Political beliefs are like silverware on the sides of plates. Some go on the left. Some go on the right.

Pollsters mark us as “undecided” if we don’t agree with them. It’s a wonder that any of us vote after hearing what each candidate says about another.

Part of it’s our own fault. We open our ears only to make sure that words we don’t agree with go in one ear and out the other. Everyone has a confirmation bias, which is a tendency of people to favor information that confirms their beliefs. We toss in a bit of wishful thinking, our interpretation of facts and actions or words as we’d like them to be rather than as they really are. We complete the recipe with some self-serving notions and a preoccupation with our own interests while often disregarding the truth or the concerns and well-being of others. We’re willing to carry the lamp for things we believe.  We tend to look in the same direction, looking another direction only to say, “Tch, tch, tch.”  We all do this. We can’t help it. We’re humans. We think the world needs more people just like us.

I love newspapers. I’ve loved newspapers since I saw my first one at the bottom of my cage. I prefer the print version. I enjoy the tactile sensation of paper and it’s easier to swat flies with a newspaper than with a digital device.

I’ve read opinion columnists in newspapers for most of my life. I read Mike Royko, James J. Kilpatrick, Molly Ivins, Jimmy Breslin, Ellen Goodman, William Safire, Russell Baker and Art Buchwald. I still read George Will, David Brooks, Leonard Pitts, Maureen Dowd, Thomas Friedman, Paul Krugman, Gail Collins, Charles Krauthammer, Steve Lopez and Kathleen Parker.

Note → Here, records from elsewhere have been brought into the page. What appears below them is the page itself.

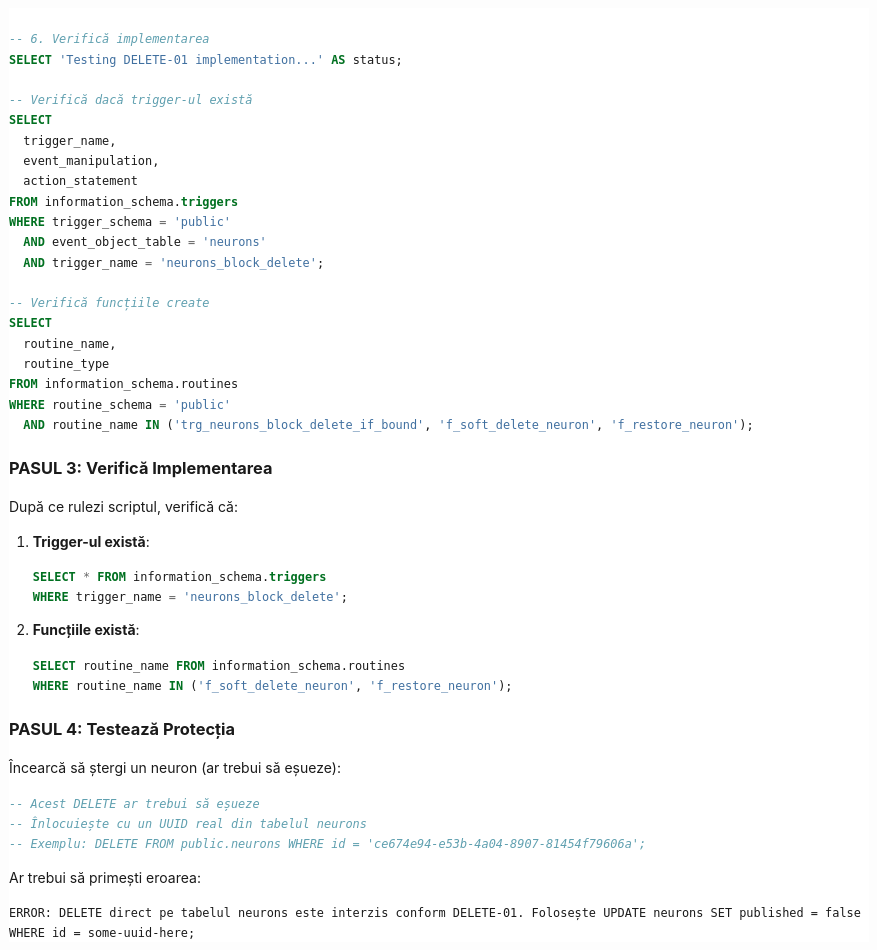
```sql

-- 6. Verifică implementarea
SELECT 'Testing DELETE-01 implementation...' AS status;

-- Verifică dacă trigger-ul există
SELECT 
  trigger_name,
  event_manipulation,
  action_statement
FROM information_schema.triggers 
WHERE trigger_schema = 'public' 
  AND event_object_table = 'neurons'
  AND trigger_name = 'neurons_block_delete';

-- Verifică funcțiile create
SELECT 
  routine_name,
  routine_type
FROM information_schema.routines 
WHERE routine_schema = 'public' 
  AND routine_name IN ('trg_neurons_block_delete_if_bound', 'f_soft_delete_neuron', 'f_restore_neuron');
```

### PASUL 3: Verifică Implementarea
După ce rulezi scriptul, verifică că:

1. **Trigger-ul există**:
   ```sql
   SELECT * FROM information_schema.triggers 
   WHERE trigger_name = 'neurons_block_delete';
   ```

2. **Funcțiile există**:
   ```sql
   SELECT routine_name FROM information_schema.routines 
   WHERE routine_name IN ('f_soft_delete_neuron', 'f_restore_neuron');
   ```

### PASUL 4: Testează Protecția
Încearcă să ștergi un neuron (ar trebui să eșueze):

```sql
-- Acest DELETE ar trebui să eșueze
-- Înlocuiește cu un UUID real din tabelul neurons
-- Exemplu: DELETE FROM public.neurons WHERE id = 'ce674e94-e53b-4a04-8907-81454f79606a';
```

Ar trebui să primești eroarea:
```
ERROR: DELETE direct pe tabelul neurons este interzis conform DELETE-01. Folosește UPDATE neurons SET published = false WHERE id = some-uuid-here;
```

I don’t always agree with any of them, but I enjoy reading all of them, and on an occasion, a columnist causes me to change my opinion. A telephone pollster cannot do that without the use of waterboarding.

It’s hard to swing someone over to your side without offering a monetary reward. Prove someone wrong and he proves himself stubborn. Telling someone he’s wrong in an unpleasant manner is telling someone he’s stupid. Life is short unless you’re listening to someone trying to convince you that you’re not only wrong, you’re a misguided twit.

I appreciate dignified disagreement that involves polite discourse completely lacking in rancor.

We’re the way we are for various reasons. Some is tradition. If opposing women’s suffrage was good enough for his ancestors, it’s good enough for him.

It’s easier getting someone to try lutefisk. You can badger someone into that. Taste buds change. They give up. Our opinions change. The changes are usually gradual and coincide with changes in our lives. Our comfort zones become uncomfortable and our opinions change. The odometer spins and puts a stop to the best strut. Cocksure one day and unsure the next. Our lives are remodeled and new opinions bloom.

Scientific facts sway me. I know that liars figure and figures lie, but it’s a good ship to board.

I’m not into horoscopes, but if I were, I’d realize that I’m Pisces and because of that, I’m sensitive and see both sides of a situation.

F. Scott Fitzgerald wrote, “The test of a first-rate intelligence is the ability to hold two opposed ideas in mind at the same time and still retain the ability to function.”

I try to keep an open mind, but the wind whistling through it is annoying.

 

Hartland resident Al Batt’s columns appear every Wednesday and Sunday.